This causes some to throw their hands up in despair. However, many manage to muddle along. Usually xrefs are used consistently within an ontology for any given external resource. Ideally there is clear documentation for each set of mappings, but unfortunately this is not always the case. Many consumers of ontologies may be making errors and propagating information across xrefs that are not one-to-one or equivalent. In many scenarios this could result in erroneous propagation of gene functions, or erroneous propagation of information about a malignant neoplasm to its benign analog, which could have bad consequences.

Increasingly ontologies will publish more precise logical axioms alongside their xrefs (Uberon has always done this), but in practice the xrefs are used more widely, despite their issues.

How widely are they used? There are currently almost 1.5 million distinct hasDbXref values in OBO at the moment. 175 ontologies in OntoBee make use of hasDbXref annotations (may be an overestimate due to imports). The ontologies that have the most xrefs are PR, VTO, TTO, CHEBI, and MONDO (covering distinct proteins, taxa, chemicals – areas we would expect high identifier density). These have myriad uses inside multiple database pipelines and workflows, so even if a better solution to the xref is proposed, we can’t just drop xrefs as this would break all of the things (that would be truly anarchic).

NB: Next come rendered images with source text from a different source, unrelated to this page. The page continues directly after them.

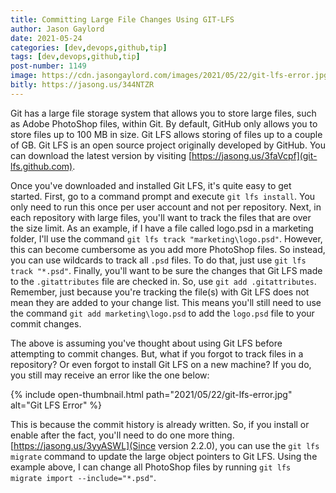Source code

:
 ```yaml
---
title: Committing Large File Changes Using GIT-LFS
author: Jason Gaylord
date: 2021-05-24
categories: [dev,devops,github,tip]
tags: [dev,devops,github,tip]
post-number: 1149
image: https://cdn.jasongaylord.com/images/2021/05/22/git-lfs-error.jpg
bitly: https://jasong.us/344NTZR
---
```


Git has a large file storage system that allows you to store large files, such as Adobe PhotoShop files, within Git. By default, GitHub only allows you to store files up to 100 MB in size. Git LFS allows storing of files up to a couple of GB. Git LFS is an open source project originally developed by GitHub. You can download the latest version by visiting [https://jasong.us/3faVcpf](git-lfs.github.com). 

Once you've downloaded and installed Git LFS, it's quite easy to get started. First, go to a command prompt and execute `git lfs install`. You only need to run this once per user account and not per repository. Next, in each repository with large files, you'll want to track the files that are over the size limit. As an example, if I have a file called logo.psd in a marketing folder, I'll use the command `git lfs track "marketing\logo.psd"`. However, this can become cumbersome as you add more PhotoShop files. So instead, you can use wildcards to track all `.psd` files. To do that, just use `git lfs track "*.psd"`. Finally, you'll want to be sure the changes that Git LFS made to the `.gitattributes` file are checked in. So, use `git add .gitattributes`. Remember, just because you're tracking the file(s) with Git LFS does not mean they are added to your change list. This means you'll still need to use the command `git add marketing\logo.psd` to add the `logo.psd` file to your commit changes. 

The above is assuming you've thought about using Git LFS before attempting to commit changes. But, what if you forgot to track files in a repository? Or even forgot to install Git LFS on a new machine? If you do, you still may receive an error like the one below:

{% include open-thumbnail.html path="2021/05/22/git-lfs-error.jpg" alt="Git LFS Error" %}

This is because the commit history is already written. So, if you install or enable after the fact, you'll need to do one more thing. [https://jasong.us/3yyASWL](Since version 2.2.0), you can use the `git lfs migrate` command to update the large object pointers to Git LFS. Using the example above, I can change all PhotoShop files by running `git lfs migrate import --include="*.psd"`.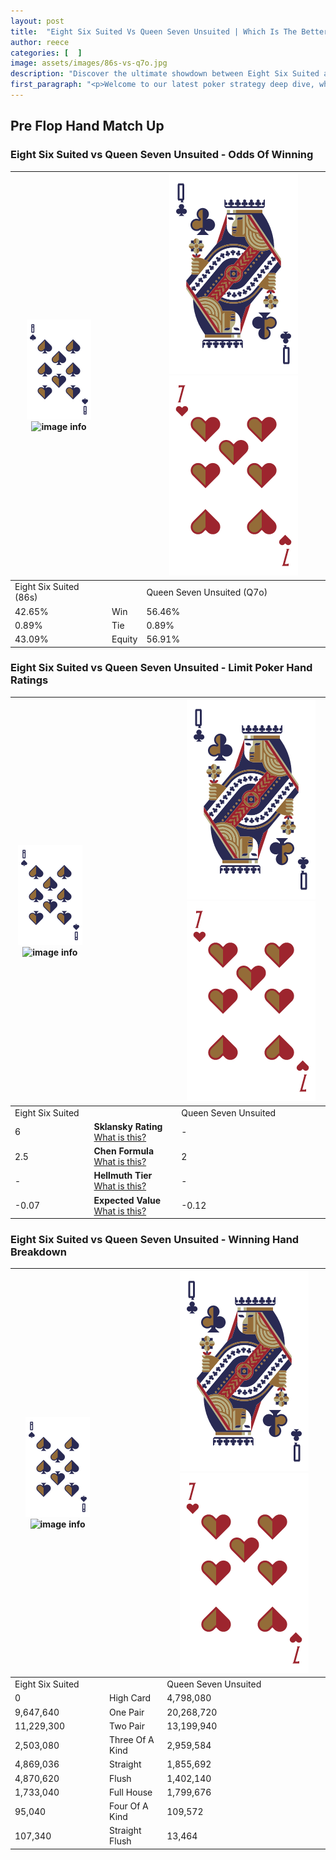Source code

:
 ```yaml
---
layout: post
title:  "Eight Six Suited Vs Queen Seven Unsuited | Which Is The Better Hand In Poker? A Complete Guide"
author: reece
categories: [  ]
image: assets/images/86s-vs-q7o.jpg
description: "Discover the ultimate showdown between Eight Six Suited and Queen Seven Unsuited in poker! Uncover the odds, strategies, and scenarios where one hand triumphs over the other. Get ready to up your poker game with this thrilling analysis."
first_paragraph: "<p>Welcome to our latest poker strategy deep dive, where we're pitting two distinct hands against each other in a high-stakes showdown: Eight Six Suited vs Queen Seven Unsuited.</p><p>In the dynamic world of poker, every decision counts, and knowing which hand holds the upper hand is key to your success at the table.</p><p>In this article, we'll dissect these two hands, explore the scenarios where one dominates the other, and equip you with the knowledge to make strategic choices that can tip the odds in your favor.</p><p>Get ready to unravel the intriguing dynamics of these poker hands and elevate your game to new heights.</p>"
---
```




[comment]: # (sp0)

## Pre Flop Hand Match Up

<div class="table hand-ratings" markdown="1"> 



### Eight Six Suited vs Queen Seven Unsuited - Odds Of Winning


    
| ![image info](assets/images/hand1/8.png) ![image info](assets/images/hand1/6s.png) |  | ![image info](assets/images/hand2/Q.png) ![image info](assets/images/hand2/7o.png) |
| -------- | -------- | -------- |
| Eight Six Suited (86s) |  | Queen Seven Unsuited (Q7o) |
| 42.65% | Win | 56.46% |
| 0.89% | Tie | 0.89% |
| 43.09% | Equity | 56.91% |




[comment]: # (sp1)



### Eight Six Suited vs Queen Seven Unsuited - Limit Poker Hand Ratings


    
| ![image info](assets/images/hand1/8.png) ![image info](assets/images/hand1/6s.png) |  | ![image info](assets/images/hand2/Q.png) ![image info](assets/images/hand2/7o.png) |
| -------- | -------- | -------- |
| Eight Six Suited |  | Queen Seven Unsuited |
| 6 | **Sklansky Rating** [What is this?](/sklansky-rating-explained) | - |
| 2.5 | **Chen Formula** [What is this?](/chen-formula-explained) | 2 |
| - | **Hellmuth Tier** [What is this?](/Hellmuth-tier-explained) | - |
| -0.07 | **Expected Value** [What is this?](/expected-value-explained) | -0.12 |




[comment]: # (sp2)



### Eight Six Suited vs Queen Seven Unsuited - Winning Hand Breakdown


    
| ![image info](assets/images/hand1/8.png) ![image info](assets/images/hand1/6s.png) |  | ![image info](assets/images/hand2/Q.png) ![image info](assets/images/hand2/7o.png) |
| -------- | -------- | -------- |
| Eight Six Suited |  | Queen Seven Unsuited |
| 0 | High Card | 4,798,080 |
| 9,647,640 | One Pair | 20,268,720 |
| 11,229,300 | Two Pair | 13,199,940 |
| 2,503,080 | Three Of A Kind | 2,959,584 |
| 4,869,036 | Straight | 1,855,692 |
| 4,870,620 | Flush | 1,402,140 |
| 1,733,040 | Full House | 1,799,676 |
| 95,040 | Four Of A Kind | 109,572 |
| 107,340 | Straight Flush | 13,464 |




[comment]: # (sp3)



</div>

[comment]: # (sp4)



[comment]: # (sp5)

But it must also be acknowledged that xrefs are crusty and have issues, see this comment from Clement Jonquet for one example.

Option 3. Use SKOS vocabulary for mapping properties

In the traditional tale of Goldilocks and the three OWLs, Goldilocks tries three bowls of semantic porridge. The first is too strong, the second too weak, and the third one is just right. If the first bowl is OWL logical axioms, the second bowl is oboInOwl xrefs, the third bowl would be the Simple Knowledge Organization System (SKOS) mapping vocabulary.

This provides a hierarchy of mapping properties

  • mappingRelation
    • closeMatch
    • broadMatch
    • narrowMatch
    • exactMatch

These can be used to link SKOS concepts across different concept schemes. The exactMatch property has the properties of transitivity and symmetry, but is still weaker than owl equivalence as it lacks the property of substitutibility. SKOS properties are axiomatized allowing entailment. Note that broad and narrow match are not transitive, but they both entail broader transitive properties transitiveBroadMatch and narrowBroadMatch.

Using skos mapping relations, we can map between an OBO ontology and MESH without worrying about the lack of OWL semantics for MESH. We can use exactMatch for 1:1 mappings, and closeMatch if we are less confident. We don’t have to worry about injecting semantics, it’s just a mapping!

Many people are like Goldilocks and find this to be just the right amount of semantics. But note that we can’t express things like our Uberon-ZFA heart relationship precisely here.

There are some other issues. SKOS doesn’t mix well with OWL as the SKOS properties need to be object properties for the SKOS entailment rules to work, and this induces punning. See also SKOS and OWL, and also the paper SKOS with OWL: Don’t be Full-ish! By Simon Jupp (I strongly approve of puns in paper titles). These outline some of the issues. However, for practical purposes I believe it is OK to mix SKOS and OWL.

It should also be noted that unlike oboInOwl xrefs, SKOS mapping relations should only be used between two URIs. This involves selecting a canonical URI for classes in a resource, which is not always easy (see notes on OWL above).

Where do we go now?

As I have hopefully shown, different representations of mappings serve different purposes. In particular, OWL direct axiomatiziation provides very precise semantics with powerful entailments, but its use sometimes involves overstepping and imposing ontological commitments. And it lacks a way to indicate fuzziness. E.g. we may want to make a non 1:1 mapping.

OboInOwl xrefs are somewhat surplus to requirements, when we can see we can express things a little bit more explicitly using SKOS, while remaining just the right side of fuzziness. However, vast swathes of infrastructure will ignore SKOS and expect xrefs (usually in OBO format).

I want it all!

So why not include xrefs, skos AND owl direct axioms in the release of an ontology? Well we have started to do this in some cases!

In MONDO, we publish an OWL version that has OWL equivalence axioms connecting to external resources. These are left ‘dangling’. A lot of tools don’t deal with this too well, so we also make an obo version that excludes these logical axioms. However, we use the equivalence axioms in Monarch, for consistency checking and data integration.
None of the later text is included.